* _Problem description_
Transcribe each entry so that it matches the original exactly.

* _Dataset extract_
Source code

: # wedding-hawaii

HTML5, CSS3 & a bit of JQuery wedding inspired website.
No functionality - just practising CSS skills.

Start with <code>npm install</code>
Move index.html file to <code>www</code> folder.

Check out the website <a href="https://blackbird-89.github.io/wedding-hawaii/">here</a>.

* _Response to this task_
Source code

: # wedding-hawaii

HTML5, CSS3 & a bit of JQuery wedding inspired website.
No functionality - just practising CSS skills.

Start with <code>npm install</code>
Move index.html file to <code>www</code> folder.

Check out the website <a href="https://blackbird-89.github.io/wedding-hawaii/">here</a>.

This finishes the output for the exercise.